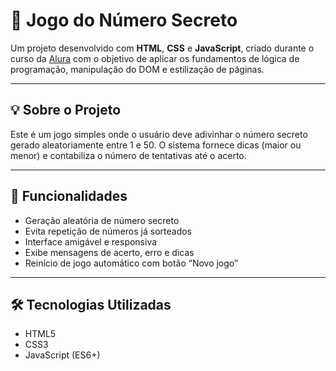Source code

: # 🎯 Jogo do Número Secreto

Um projeto desenvolvido com **HTML**, **CSS** e **JavaScript**, criado durante o curso da [Alura](https://www.alura.com.br) com o objetivo de aplicar os fundamentos de lógica de programação, manipulação do DOM e estilização de páginas.

---

## 💡 Sobre o Projeto

Este é um jogo simples onde o usuário deve adivinhar o número secreto gerado aleatoriamente entre 1 e 50. O sistema fornece dicas (maior ou menor) e contabiliza o número de tentativas até o acerto.

---

## 🧠 Funcionalidades

- Geração aleatória de número secreto
- Evita repetição de números já sorteados
- Interface amigável e responsiva
- Exibe mensagens de acerto, erro e dicas
- Reinício de jogo automático com botão “Novo jogo”

---

## 🛠️ Tecnologias Utilizadas

- HTML5
- CSS3
- JavaScript (ES6+)
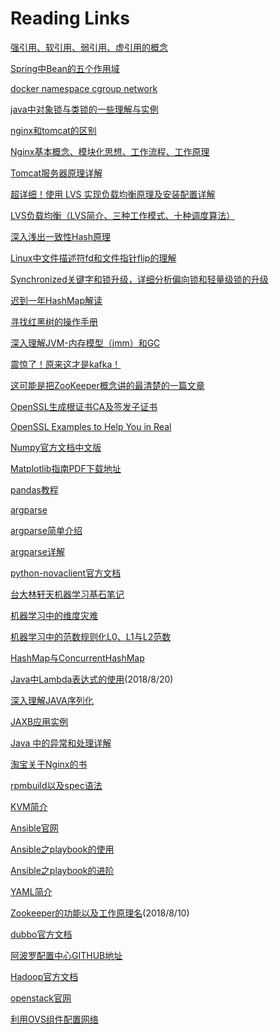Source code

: # Reading Links

[]()

[]()

[]()

[]()

[]()

[]()

[]()

[]()

[]()

[]()

[]()

[]()

[]()

[]()

[]()

[]()

[]()

[]()

[强引用、软引用、弱引用、虚引用的概念](<https://www.cnblogs.com/alias-blog/p/5793108.html>)

[Spring中Bean的五个作用域](https://www.cnblogs.com/goody9807/p/7472127.html)

[docker namespace cgroup network](http://www.cnblogs.com/sammyliu/p/5878973.html)

[java中对象锁与类锁的一些理解与实例](https://www.cnblogs.com/houzheng/p/9084026.html)

[nginx和tomcat的区别](https://www.cnblogs.com/flypie/p/5153702.html)

[Nginx基本概念、模块化思想、工作流程、工作原理](https://www.baidu.com/link?url=WPRot77-1KvO2wqLhjc9qJ62sN0h5dxJIVXDIm6tyvFfjWURqNsVqDjzDEFEMKw-lnem_iUAHWNHhLOeV6wsbE-Z9C9efw16wBRScMK1K8y&wd=&eqid=9004656400116839000000065cadae70)

[Tomcat服务器原理详解](https://www.cnblogs.com/crazylqy/p/4706223.html)

[超详细！使用 LVS 实现负载均衡原理及安装配置详解](<https://blog.csdn.net/Ki8Qzvka6Gz4n450m/article/details/79119665>)

[LVS负载均衡（LVS简介、三种工作模式、十种调度算法）](<https://blog.csdn.net/weixin_40470303/article/details/80541639>)

[深入浅出一致性Hash原理](https://www.jianshu.com/p/e968c081f563)

[Linux中文件描述符fd和文件指针flip的理解](https://www.cnblogs.com/aaronLinux/p/5617070.html)

[Synchronized关键字和锁升级，详细分析偏向锁和轻量级锁的升级](https://blog.csdn.net/tongdanping/article/details/79647337)

[迟到一年HashMap解读](http://dandanlove.com/2017/10/27/late-one-year-hashmap/)

[寻找红黑树的操作手册](http://dandanlove.com/2018/03/18/red-black-tree/#%E5%AF%BB%E6%89%BE%E7%BA%A2%E9%BB%91%E6%A0%91%E7%9A%84%E6%93%8D%E4%BD%9C%E6%89%8B%E5%86%8C)

[深入理解JVM-内存模型（jmm）和GC](https://www.jianshu.com/p/76959115d486)

[震惊了！原来这才是kafka！](https://www.jianshu.com/p/d3e963ff8b70)

[这可能是把ZooKeeper概念讲的最清楚的一篇文章](http://developer.51cto.com/art/201809/583184.htm)

[OpenSSL生成根证书CA及签发子证书](https://yq.aliyun.com/articles/40398)

[OpenSSL Examples to Help You in Real](https://geekflare.com/openssl-commands-certificates/)

[Numpy官方文档中文版](https://www.numpy.org.cn/index.html)

[Matplotlib指南PDF下载地址](https://legacy.gitbook.com/download/pdf/book/wizardforcel/matplotlib-intro-tut)

[pandas教程](https://blog.csdn.net/qq_42156420/article/details/82813482)

[argparse](https://docs.python.org/3.7/library/argparse.html)   

[argparse简单介绍](https://blog.ixxoo.me/argparse.html)

[argparse详解](http://blog.xiayf.cn/2013/03/30/argparse/)

[python-novaclient官方文档](https://pypi.org/project/python-novaclient/)      

[台大林轩天机器学习基石笔记](https://github.com/RedstoneWill/NTU-HsuanTienLin-MachineLearning/tree/master/Machine%20Learning%20Foundations/pdf%20files)

[机器学习中的维度灾难](https://blog.csdn.net/red_stone1/article/details/71692444)

[机器学习中的范数规则化L0、L1与L2范数](https://blog.csdn.net/zouxy09/article/details/24971995)

[HashMap与ConcurrentHashMap](https://blog.csdn.net/valada/article/details/79909905)

[Java中Lambda表达式的使用](https://www.cnblogs.com/franson-2016/p/5593080.html)(2018/8/20)

[深入理解JAVA序列化](https://www.cnblogs.com/wxgblogs/p/5849951.html)

[JAXB应用实例](https://www.cnblogs.com/chenbenbuyi/p/8283657.html)

[Java 中的异常和处理详解](http://www.importnew.com/26613.html)

[淘宝关于Nginx的书](http://tengine.taobao.org/book/)

[rpmbuild以及spec语法](http://www.cnblogs.com/schangech/p/5641108.html)

[KVM简介](http://blog.chinaunix.net/uid-30022178-id-5749329.html)

[Ansible官网](https://docs.ansible.com/)

[Ansible之playbook的使用](http://blog.51cto.com/13589448/2068546)

[Ansible之playbook的进阶](https://blog.csdn.net/yongchaocsdn/article/details/78936735)

[YAML简介](https://www.jianshu.com/p/97222440cd08)

[Zookeeper的功能以及工作原理名](https://blog.csdn.net/xqb_756148978/article/details/52259381)(2018/8/10)

[dubbo官方文档](http://dubbo.apache.org/zh-cn/)

[阿波罗配置中心GITHUB地址](https://github.com/ctripcorp/apollo)

[Hadoop官方文档](http://hadoop.apache.org/)

[openstack官网](https://docs.openstack.org/)

[利用OVS组件配置网络](https://docs.openstack.org/ocata/networking-guide/deploy-ovs-selfservice.html)
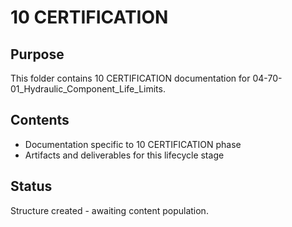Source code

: # 10 CERTIFICATION

## Purpose
This folder contains 10 CERTIFICATION documentation for 04-70-01_Hydraulic_Component_Life_Limits.

## Contents
- Documentation specific to 10 CERTIFICATION phase
- Artifacts and deliverables for this lifecycle stage

## Status
Structure created - awaiting content population.
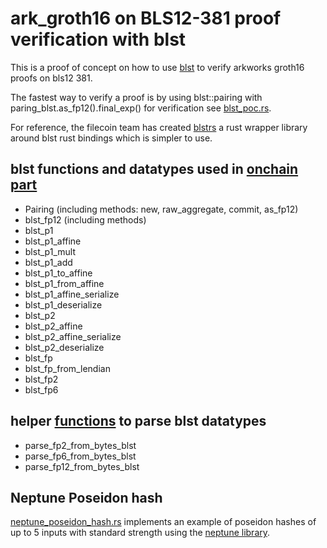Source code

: # ark_groth16 on BLS12-381 proof verification with blst

This is a proof of concept on how to use [blst](https://github.com/supranational/blst) to verify arkworks groth16 proofs on bls12 381.

The fastest way to verify a proof is by using blst::pairing with paring_blst.as_fp12().final_exp() for verification see [blst_poc.rs](https://github.com/ananas-block/).

For reference, the filecoin team has created [blstrs](https://github.com/filecoin-project/blstrs) a rust wrapper library around blst rust bindings which is simpler to use.

## blst functions and datatypes used in [onchain part](https://github.com/ananas-block/arkworks-groth16-blst-verification/blob/main/src/blst_poc.rs#L156-L198)
- Pairing (including methods: new, raw_aggregate, commit, as_fp12)
- blst_fp12 (including methods)
- blst_p1
- blst_p1_affine
- blst_p1_mult
- blst_p1_add
- blst_p1_to_affine
- blst_p1_from_affine
- blst_p1_affine_serialize
- blst_p1_deserialize
- blst_p2
- blst_p2_affine
- blst_p2_affine_serialize
- blst_p2_deserialize
- blst_fp
- blst_fp_from_lendian
- blst_fp2
- blst_fp6

## helper [functions](https://github.com/ananas-block/arkworks-groth16-blst-verification/blob/main/src/parsers.rs#L13-L60) to parse blst datatypes
- parse_fp2_from_bytes_blst
- parse_fp6_from_bytes_blst
- parse_fp12_from_bytes_blst

## Neptune Poseidon hash
[neptune_poseidon_hash.rs](https://github.com/ananas-block/arkworks-groth16-blst-verification/blob/main/src/neptune_poseidon_hash.rs) implements an example of poseidon hashes of up to 5 inputs with standard strength using the [neptune library](https://github.com/filecoin-project/neptune).
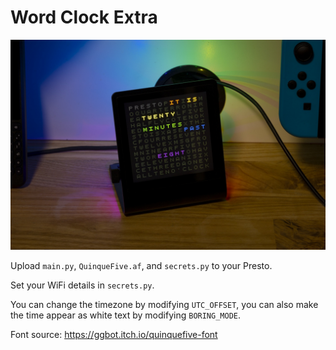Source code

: # Word Clock Extra 

![Preview image](preview.jpg)

Upload `main.py`,  `QuinqueFive.af`, and `secrets.py` to your Presto.

Set your WiFi details in `secrets.py`.

You can change the timezone by modifying `UTC_OFFSET`, you can also make the time appear as white text by modifying `BORING_MODE`.

Font source: https://ggbot.itch.io/quinquefive-font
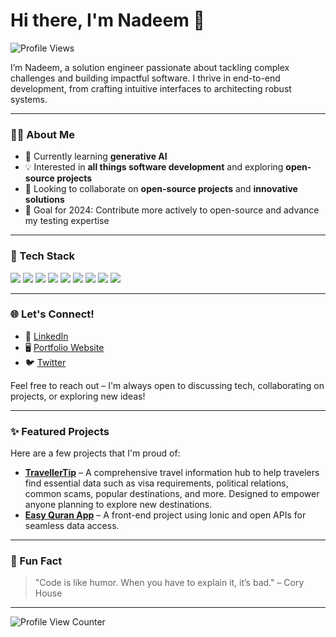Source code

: # Hi there, I'm Nadeem 👋

![Profile Views](https://komarev.com/ghpvc/?username=nadeemcite&color=blue&style=flat-square) <!-- Optional: Profile views counter -->

I’m Nadeem, a solution engineer passionate about tackling complex challenges and building impactful software. I thrive in end-to-end development, from crafting intuitive interfaces to architecting robust systems.

---

### 👨‍💻 About Me
- 🌱 Currently learning **generative AI**
- 💡 Interested in **all things software development** and exploring **open-source projects**
- 💞️ Looking to collaborate on **open-source projects** and **innovative solutions**
- 🎯 Goal for 2024: Contribute more actively to open-source and advance my testing expertise

---

### 💼 Tech Stack
<p>
  <img src="https://img.shields.io/badge/Code-JavaScript-informational?style=flat&logo=javascript&color=yellow" />
  <img src="https://img.shields.io/badge/Code-TypeScript-informational?style=flat&logo=typescript&color=blue" />
  <img src="https://img.shields.io/badge/Code-Python-informational?style=flat&logo=python&color=green" />
  <img src="https://img.shields.io/badge/Framework-React-informational?style=flat&logo=react&color=61DAFB" />
  <img src="https://img.shields.io/badge/Framework-Next.js-informational?style=flat&logo=next.js&color=black" />
  <img src="https://img.shields.io/badge/Backend-Node.js-informational?style=flat&logo=node.js&color=green" />
  <img src="https://img.shields.io/badge/Database-PostgreSQL-informational?style=flat&logo=postgresql&color=blue" />
  <img src="https://img.shields.io/badge/Tools-Docker-informational?style=flat&logo=docker&color=2496ED" />
  <img src="https://img.shields.io/badge/Tools-Kubernetes-informational?style=flat&logo=kubernetes&color=326CE5" />
</p>

---

### 🌐 Let's Connect!
- 💼 [LinkedIn](https://www.linkedin.com/in/nadeem-sajjad/)
- 🖥️ [Portfolio Website](https://devnadeem.com) <!-- Update with your portfolio URL -->
- 🐦 [Twitter](https://x.com/nadym_sazad) <!-- Replace with actual Twitter handle if applicable -->

Feel free to reach out – I'm always open to discussing tech, collaborating on projects, or exploring new ideas!

---

### ✨ Featured Projects
Here are a few projects that I'm proud of:

- **[TravellerTip](https://travellertip.com)** – A comprehensive travel information hub to help travelers find essential data such as visa requirements, political relations, common scams, popular destinations, and more. Designed to empower anyone planning to explore new destinations.
- **[Easy Quran App](https://github.com/nadeemcite/easy-quran-app)** – A front-end project using Ionic and open APIs for seamless data access.

---


### 💬 Fun Fact
> "Code is like humor. When you have to explain it, it’s bad." – Cory House

---

![Profile View Counter](https://komarev.com/ghpvc/?username=nadeemcite)

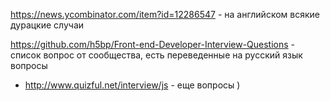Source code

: https://news.ycombinator.com/item?id=12286547 - на английском всякие дурацкие случаи

https://github.com/h5bp/Front-end-Developer-Interview-Questions - список вопрос от сообщества, есть переведенные на русский язык вопросы

* http://www.quizful.net/interview/js - еще вопросы )
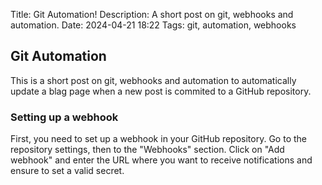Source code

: Title: Git Automation!
Description: A short post on git, webhooks and automation.
Date: 2024-04-21 18:22
Tags: git, automation, webhooks

## Git Automation

This is a short post on git, webhooks and automation to automatically update a blag page when 
a new post is commited to a GitHub repository.

### Setting up a webhook

First, you need to set up a webhook in your GitHub repository. Go to the repository settings, 
then to the "Webhooks" section. Click on "Add webhook" and enter the URL where you want to receive notifications and 
ensure to set a valid secret.



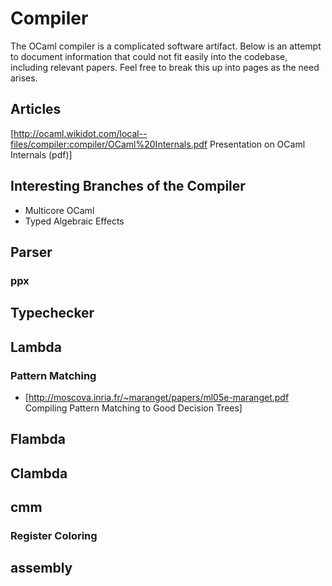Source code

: # Compiler

The OCaml compiler is a complicated software artifact. Below is an attempt to document information that could not fit easily into the codebase, including relevant papers. Feel free to break this up into pages as the need arises.

## Articles

[http://ocaml.wikidot.com/local--files/compiler:compiler/OCaml%20Internals.pdf Presentation on OCaml Internals (pdf)]

## Interesting Branches of the Compiler

* Multicore OCaml
* Typed Algebraic Effects

## Parser
### ppx
## Typechecker
## Lambda
### Pattern Matching

* [http://moscova.inria.fr/~maranget/papers/ml05e-maranget.pdf Compiling Pattern Matching to Good Decision Trees]

## Flambda
## Clambda
## cmm
### Register Coloring
## assembly
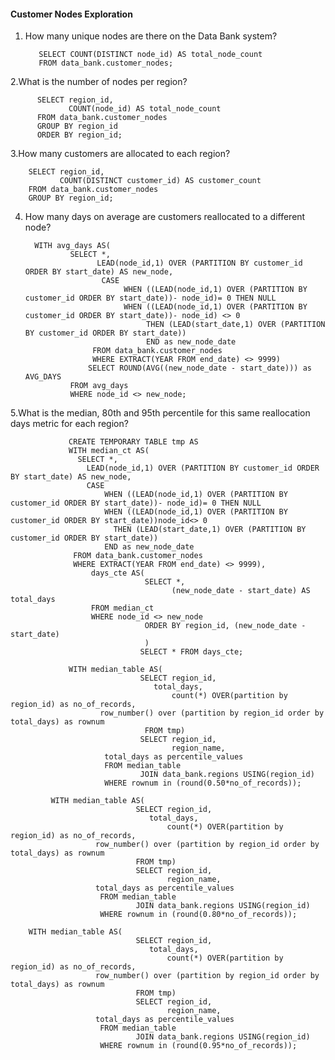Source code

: #### Customer Nodes Exploration

1. How many unique nodes are there on the Data Bank system?

          SELECT COUNT(DISTINCT node_id) AS total_node_count
          FROM data_bank.customer_nodes;

2.What is the number of nodes per region?

          SELECT region_id,
                 COUNT(node_id) AS total_node_count
          FROM data_bank.customer_nodes
          GROUP BY region_id
          ORDER BY region_id;

3.How many customers are allocated to each region?

        SELECT region_id,
               COUNT(DISTINCT customer_id) AS customer_count
        FROM data_bank.customer_nodes
        GROUP BY region_id;

4. How many days on average are customers reallocated to a different node?

         WITH avg_days AS(
                 SELECT *, 
                       LEAD(node_id,1) OVER (PARTITION BY customer_id ORDER BY start_date) AS new_node,
                        CASE 
                             WHEN ((LEAD(node_id,1) OVER (PARTITION BY customer_id ORDER BY start_date))- node_id)= 0 THEN NULL
                             WHEN ((LEAD(node_id,1) OVER (PARTITION BY customer_id ORDER BY start_date))- node_id) <> 0
                                  THEN (LEAD(start_date,1) OVER (PARTITION BY customer_id ORDER BY start_date))
                                  END as new_node_date
		              FROM data_bank.customer_nodes
		              WHERE EXTRACT(YEAR FROM end_date) <> 9999)       
		             SELECT ROUND(AVG((new_node_date - start_date))) as AVG_DAYS
                 FROM avg_days 
                 WHERE node_id <> new_node;
                                 
5.What is the median, 80th and 95th percentile for this same reallocation days metric for each region?

                 CREATE TEMPORARY TABLE tmp AS
                 WITH median_ct AS(
				   SELECT *, 
					 LEAD(node_id,1) OVER (PARTITION BY customer_id ORDER BY start_date) AS new_node,
					 CASE 
				         WHEN ((LEAD(node_id,1) OVER (PARTITION BY customer_id ORDER BY start_date))- node_id)= 0 THEN NULL
				         WHEN ((LEAD(node_id,1) OVER (PARTITION BY customer_id ORDER BY start_date))node_id<> 0
					       THEN (LEAD(start_date,1) OVER (PARTITION BY customer_id ORDER BY start_date))
				         END as new_node_date
				  FROM data_bank.customer_nodes
				  WHERE EXTRACT(YEAR FROM end_date) <> 9999),
                      days_cte AS(
                                  SELECT *,
                                        (new_node_date - start_date) AS total_days
			          FROM median_ct
			          WHERE node_id <> new_node
                                  ORDER BY region_id, (new_node_date - start_date)
                                  )
                                 SELECT * FROM days_cte;
                   
                 WITH median_table AS(
                                 SELECT region_id, 
	                                total_days, 
                                        count(*) OVER(partition by region_id) as no_of_records,
				        row_number() over (partition by region_id order by total_days) as rownum
                                  FROM tmp)
                                 SELECT region_id,
                                        region_name,
				         total_days as percentile_values
		                 FROM median_table
                                 JOIN data_bank.regions USING(region_id)
		                 WHERE rownum in (round(0.50*no_of_records));
				 
	         WITH median_table AS(
                                SELECT region_id, 
	                               total_days, 
                                       count(*) OVER(partition by region_id) as no_of_records,
				       row_number() over (partition by region_id order by total_days) as rownum
                                FROM tmp)
                                SELECT region_id,
                                       region_name,
				       total_days as percentile_values
		                FROM median_table
                                JOIN data_bank.regions USING(region_id)
		                WHERE rownum in (round(0.80*no_of_records));
				
		WITH median_table AS(
                                SELECT region_id, 
	                               total_days, 
                                       count(*) OVER(partition by region_id) as no_of_records,
				       row_number() over (partition by region_id order by total_days) as rownum
                                FROM tmp)
                                SELECT region_id,
                                       region_name,
				       total_days as percentile_values
		                FROM median_table
                                JOIN data_bank.regions USING(region_id)
		                WHERE rownum in (round(0.95*no_of_records));
                    
                    
                    
                    
 
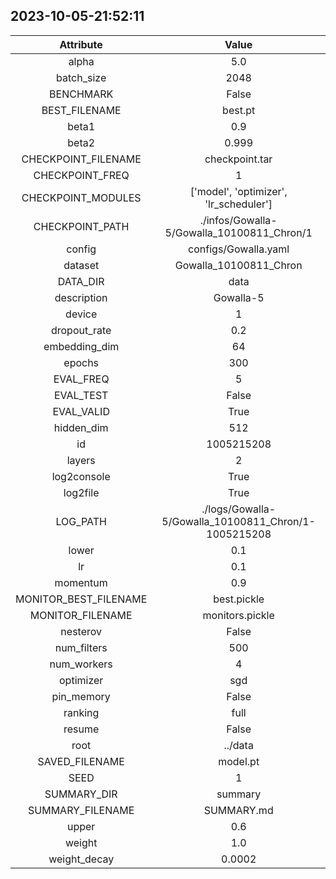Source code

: 
## 2023-10-05-21:52:11 


|  Attribute   |   Value   |
| :-------------: | :-----------: |
|  alpha  |   5.0    |
|  batch_size  |   2048    |
|  BENCHMARK  |   False    |
|  BEST_FILENAME  |   best.pt    |
|  beta1  |   0.9    |
|  beta2  |   0.999    |
|  CHECKPOINT_FILENAME  |   checkpoint.tar    |
|  CHECKPOINT_FREQ  |   1    |
|  CHECKPOINT_MODULES  |   ['model', 'optimizer', 'lr_scheduler']    |
|  CHECKPOINT_PATH  |   ./infos/Gowalla-5/Gowalla_10100811_Chron/1    |
|  config  |   configs/Gowalla.yaml    |
|  dataset  |   Gowalla_10100811_Chron    |
|  DATA_DIR  |   data    |
|  description  |   Gowalla-5    |
|  device  |   1    |
|  dropout_rate  |   0.2    |
|  embedding_dim  |   64    |
|  epochs  |   300    |
|  EVAL_FREQ  |   5    |
|  EVAL_TEST  |   False    |
|  EVAL_VALID  |   True    |
|  hidden_dim  |   512    |
|  id  |   1005215208    |
|  layers  |   2    |
|  log2console  |   True    |
|  log2file  |   True    |
|  LOG_PATH  |   ./logs/Gowalla-5/Gowalla_10100811_Chron/1-1005215208    |
|  lower  |   0.1    |
|  lr  |   0.1    |
|  momentum  |   0.9    |
|  MONITOR_BEST_FILENAME  |   best.pickle    |
|  MONITOR_FILENAME  |   monitors.pickle    |
|  nesterov  |   False    |
|  num_filters  |   500    |
|  num_workers  |   4    |
|  optimizer  |   sgd    |
|  pin_memory  |   False    |
|  ranking  |   full    |
|  resume  |   False    |
|  root  |   ../data    |
|  SAVED_FILENAME  |   model.pt    |
|  SEED  |   1    |
|  SUMMARY_DIR  |   summary    |
|  SUMMARY_FILENAME  |   SUMMARY.md    |
|  upper  |   0.6    |
|  weight  |   1.0    |
|  weight_decay  |   0.0002    |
**********
§ **What needs to be done**:
Check every line above for the string "username", and copy the ones that have it.

§ **Worked solution**:
![Profile Views](https://komarev.com/ghpvc/?username=nadeemcite&color=blue&style=flat-square) <!-- Optional: Profile views counter -->
![Profile View Counter](https://komarev.com/ghpvc/?username=nadeemcite)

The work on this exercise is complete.